The pics are bad enough, but imagine how you would feel to see your own father's cut off head sitting on his body with a knife leaning against it on on a web site which promotes sex with animals. Where does one draw the line? The freaks who run these websites have absolutly no compassion, do they.

The grubs who MUREDERED this man are bad enough, but the US websites who promote it are just as rotton. Shame on em. To top it of, the website in question is 'almost' pleading with anyone who has the video to send it to them.

Truly disgusting stuff. 


Wes


----------



## jswift872 (19 Jun 2004)

what are you doing on a porno site?


----------



## 1feral1 (19 Jun 2004)

Thats where the link sent me. If you cant understand my point, just forget it.


----------



## Noyon (19 Jun 2004)

You just gotta remember Wes, some people are screwed in the head. It troubles me that people will even post that on a website.. not to mention a animal porn website.
  :soldier:       :evil:


----------



## Northern Touch (19 Jun 2004)

Looks like Karma is comming to those who did help murder him though.  Some of them are apparently six feet under at the moment.

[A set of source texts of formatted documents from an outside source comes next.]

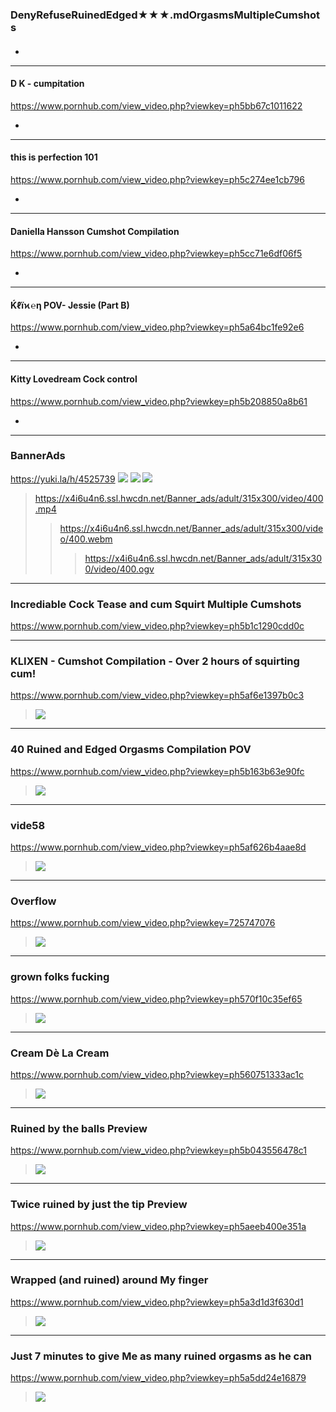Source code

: ### DenyRefuseRuinedEdged★★★.mdOrgasmsMultipleCumshots
#### 

- []()
---
#### D K - cumpitation
https://www.pornhub.com/view_video.php?viewkey=ph5bb67c1011622
- [](https://ci.phncdn.com/videos/201810/04/186051951/original/(m=eafTGgaaaa)(mh=nS6wQkFgbDyoDhKp)8.jpg)
---
#### this is perfection 101
https://www.pornhub.com/view_video.php?viewkey=ph5c274ee1cb796
- [](https://ci.phncdn.com/videos/201812/29/199065451/original/(m=eafTGgaaaa)(mh=jujC1abIgNiJSCY3)10.jpg)
---
#### Daniella Hansson Cumshot Compilation
https://www.pornhub.com/view_video.php?viewkey=ph5cc71e6df06f5
- [](https://ci.phncdn.com/videos/201904/29/220922411/original/(m=eafTGgaaaa)(mh=E1aIJNtdkMO4ABHT)3.jpg)
---
#### Ḱℓїϰ℮η POV- Jessie (Part B)
https://www.pornhub.com/view_video.php?viewkey=ph5a64bc1fe92e6
- [](https://ci.phncdn.com/videos/201801/21/151192652/original/(m=eafTGgaaaa)(mh=Nsax6PhUYZiKqCCy)10.jpg)
---

#### Kitty Lovedream Cock control
https://www.pornhub.com/view_video.php?viewkey=ph5b208850a8b61
- [](https://di.phncdn.com/videos/201806/13/170204141/original/(m=eafTGgaaaa)(mh=AKqoZIV0ADrU-AAe)3.jpg)
---
### BannerAds
https://yuki.la/h/4525739
![](https://ii.yuki.la/6/87/0c9232d8e9a44dcc243bedb2b0f0fdeada82a0d1d4a124f7bdcb1864d8036876.jpg)
![](https://ii.yuki.la/f/82/68e991653e300edfea1d4ae51c2ac1530fd64d86587bb03efb5cabcf38b5d82f.jpg)
![](https://x4i6u4n6.ssl.hwcdn.net/Banner_ads/adult/315x300/video/400.jpg)
>https://x4i6u4n6.ssl.hwcdn.net/Banner_ads/adult/315x300/video/400.mp4
>>https://x4i6u4n6.ssl.hwcdn.net/Banner_ads/adult/315x300/video/400.webm
>>>https://x4i6u4n6.ssl.hwcdn.net/Banner_ads/adult/315x300/video/400.ogv
---
### Incrediable Cock Tease and cum Squirt Multiple Cumshots
https://www.pornhub.com/view_video.php?viewkey=ph5b1c1290cdd0c
>[](https://ci.phncdn.com/videos/201806/09/169744951/original/(m=ecuKGgaaaa)(mh=93OOtTuqVro37Dzk)6.jpg)
---
### KLIXEN - Cumshot Compilation - Over 2 hours of squirting cum!
https://www.pornhub.com/view_video.php?viewkey=ph5af6e1397b0c3
>![](https://ci.phncdn.com/videos/201805/12/165830621/original/(m=ecuKGgaaaa)(mh=EKrHB5tlrLjVZHZ7)9.jpg)
---
### 40 Ruined and Edged Orgasms Compilation POV
https://www.pornhub.com/view_video.php?viewkey=ph5b163b63e90fc
>![](https://ci.phncdn.com/videos/201806/05/169145172/original/(m=ecuKGgaaaa)(mh=vP2p6H9FhNMNF9d6)13.jpg)
---
### vide58
https://www.pornhub.com/view_video.php?viewkey=ph5af626b4aae8d
>![](https://ci.phncdn.com/videos/201805/11/165758311/original/(m=ecuKGgaaaa)(mh=2ihLBmt_57RHaIcq)16.jpg)
---
### Overflow
https://www.pornhub.com/view_video.php?viewkey=725747076
>![](https://di.phncdn.com/videos/201504/10/47390071/original/(m=ecuKGgaaaa)(mh=8-HbyFbm8L14oZBq)14.jpg)
---
### grown folks fucking
https://www.pornhub.com/view_video.php?viewkey=ph570f10c35ef65
>![](https://ci.phncdn.com/videos/201604/14/73794491/original/(m=ecuKGgaaaa)(mh=sa8P-NihGVKpL27v)4.jpg)
---
### Cream Dè La Cream
https://www.pornhub.com/view_video.php?viewkey=ph560751333ac1c
>![](https://ci.phncdn.com/videos/201509/26/58161701/original/(m=ecuKGgaaayrGbid)(mh=xiQRv6FM_NDzJWjy)4.jpg)
---
### Ruined by the balls Preview
https://www.pornhub.com/view_video.php?viewkey=ph5b043556478c1
>![](https://ci.phncdn.com/videos/201805/22/167247072/original/(m=ecuKGgaaaa)(mh=5zUkQaM_MqMY5p5b)16.jpg)
---
### Twice ruined by just the tip Preview
https://www.pornhub.com/view_video.php?viewkey=ph5aeeb400e351a
>![](https://ci.phncdn.com/videos/201805/06/164989401/original/(m=ecuKGgaaaa)(mh=i3dKTPQ0aPlilz6r)15.jpg)
---
### Wrapped (and ruined) around My finger
https://www.pornhub.com/view_video.php?viewkey=ph5a3d1d3f630d1
>![](https://ci.phncdn.com/videos/201712/22/146595292/original/(m=ecuKGgaaaa)(mh=8SrjdmCO3CyGmXTM)4.jpg)
---
### Just 7 minutes to give Me as many ruined orgasms as he can
https://www.pornhub.com/view_video.php?viewkey=ph5a5dd24e16879
>![](https://ci.phncdn.com/videos/201801/16/150378972/original/(m=ecuKGgaaaa)(mh=VWKLH38GOupZ6UC-)4.jpg)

http://www.cnn.com/2004/WORLD/meast/06/19/saudi.kidnap/index.html


----------



## Kirkhill (19 Jun 2004)

Strangely enough it doesn't comfort me that the Saudis managed to find these Ba....ds within hours of killing this poor bugger.  They can't find them beforehand and stop them but as soon as it shows up on the news and even the Arab networks are criticizing them all of a sudden, miraculously even, the killers are found while disposing of the body.  They then shoot everybody in sight, the leader and his two deputies (brothers).

Old line from Treasure Island, "Dead men tell no tales".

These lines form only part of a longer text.